BY: Victoria Heath
It’s 10 a.m., and you’ve been catching waves since sunrise. You lick the saltwater off your lips and rub your shoulder. It’s sore, but that’s just proof you’ve accomplished something. A week ago, you couldn’t even stand up on your board while it sat on the beach. Today, you’re riding waves like Jimmy Buffet.
Did he surf? You don’t know and you don’t care—because you surf. Last Friday you were sitting in a suffocating office listening to Sheryl talk about her cat’s first birthday party. By Saturday night, you had booked your flight to Costa Rica. Sure, your friends thought you were having a mid-life crisis at 28, but you needed a break.
You needed to recharge your mind, body and soul. You needed surf camp.
Now you’re chatting with your instructor (a Hemsworth look-a-like) during the day and salsa dancing with your bunkmates at night. Your skin constantly smells like a mix of cocoa butter and Aveno sunscreen. You’ve had sand in your hair since Monday, and all of your clothes stink of tequila and sweat. But you don’t care, because you needed this.
Surf Camp: The Vacation You Never Knew You Needed.
These camps started popping up in the 1990s mainly in Portugal, but now they’re in many countries, including Australia, Philippines, Costa Rica and even Morocco. (SurferToday has a great list to peruse.)
Most surf camps offer all-inclusive packages at various prices and levels, and campers usually stay anywhere from five days to eight weeks, either in private accommodations or shared rooms. Want to go solo? Cool, you can make friends from all over the world. Most campers are not only there to learn how to surf, but to also meet new people, travel and enjoy the local nightlife. Or maybe you’ve got a friend who also needs a break—bring them too.
Of course, there are some things to keep in mind before you make an impromptu decision.
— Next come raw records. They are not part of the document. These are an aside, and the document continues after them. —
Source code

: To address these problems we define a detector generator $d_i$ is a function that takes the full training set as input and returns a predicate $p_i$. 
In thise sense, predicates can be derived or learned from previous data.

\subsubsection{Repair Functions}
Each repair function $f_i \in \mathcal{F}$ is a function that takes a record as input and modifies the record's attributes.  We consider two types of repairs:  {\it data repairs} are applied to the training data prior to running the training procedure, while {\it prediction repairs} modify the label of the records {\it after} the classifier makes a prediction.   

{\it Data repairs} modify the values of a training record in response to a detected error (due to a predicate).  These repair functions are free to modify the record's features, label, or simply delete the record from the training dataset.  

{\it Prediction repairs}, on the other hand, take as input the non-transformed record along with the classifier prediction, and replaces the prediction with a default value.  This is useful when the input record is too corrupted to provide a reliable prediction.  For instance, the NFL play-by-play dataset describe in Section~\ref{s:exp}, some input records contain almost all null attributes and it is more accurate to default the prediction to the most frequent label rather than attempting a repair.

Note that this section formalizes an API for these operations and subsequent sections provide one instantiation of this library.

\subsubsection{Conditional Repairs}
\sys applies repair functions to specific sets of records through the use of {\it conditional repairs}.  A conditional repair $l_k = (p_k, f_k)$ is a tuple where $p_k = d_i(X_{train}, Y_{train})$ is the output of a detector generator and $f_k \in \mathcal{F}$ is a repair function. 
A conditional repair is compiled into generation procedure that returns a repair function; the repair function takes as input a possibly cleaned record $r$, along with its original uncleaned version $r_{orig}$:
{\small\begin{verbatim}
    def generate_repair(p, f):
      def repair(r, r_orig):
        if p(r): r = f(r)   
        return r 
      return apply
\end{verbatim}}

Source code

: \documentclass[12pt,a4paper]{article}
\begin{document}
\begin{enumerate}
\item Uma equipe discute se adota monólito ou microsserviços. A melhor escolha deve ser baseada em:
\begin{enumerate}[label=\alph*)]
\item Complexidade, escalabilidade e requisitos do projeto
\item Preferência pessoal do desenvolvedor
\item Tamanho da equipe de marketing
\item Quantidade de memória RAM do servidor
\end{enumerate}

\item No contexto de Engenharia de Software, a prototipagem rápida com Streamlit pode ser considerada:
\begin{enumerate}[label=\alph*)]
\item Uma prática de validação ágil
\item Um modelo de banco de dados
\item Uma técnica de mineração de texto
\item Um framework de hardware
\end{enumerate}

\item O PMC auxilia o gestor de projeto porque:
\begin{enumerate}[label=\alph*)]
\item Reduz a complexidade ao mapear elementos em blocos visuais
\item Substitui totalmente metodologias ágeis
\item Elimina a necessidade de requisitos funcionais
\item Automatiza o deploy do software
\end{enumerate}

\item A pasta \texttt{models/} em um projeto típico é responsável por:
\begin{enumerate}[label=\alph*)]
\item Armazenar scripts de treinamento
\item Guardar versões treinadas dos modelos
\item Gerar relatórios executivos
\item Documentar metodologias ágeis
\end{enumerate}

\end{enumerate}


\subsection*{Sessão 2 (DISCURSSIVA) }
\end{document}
Dominical Waverider suggests potential campers ensure that the surfing instructors are certified. You don’t want to learn how to surf from an instructor who doesn’t know first aid. It’s also important to consider how much one-on-one time you want during lessons. So find out the student-to-teacher ratio. Probably most important, however, is learning what the surf spots are like. If you’re a beginner, surfing on the Banzai Pipeline in Hawaii, one of the most dangerous spots in the world, isn’t your best bet. One of the more popular spots for beginners is Costa Rica’s Shaka Beach Retreat. Check it out here.
Ultimately, surf camp isn’t just a vacation. It’s a unique chance to accomplish something while having the time of your life. You’ll return recharged and discover with a new passion.
Like the legendary surfer Kelly Slater once said, “It’s like the mafia. Once you’re in—you’re in. There’s no getting out.”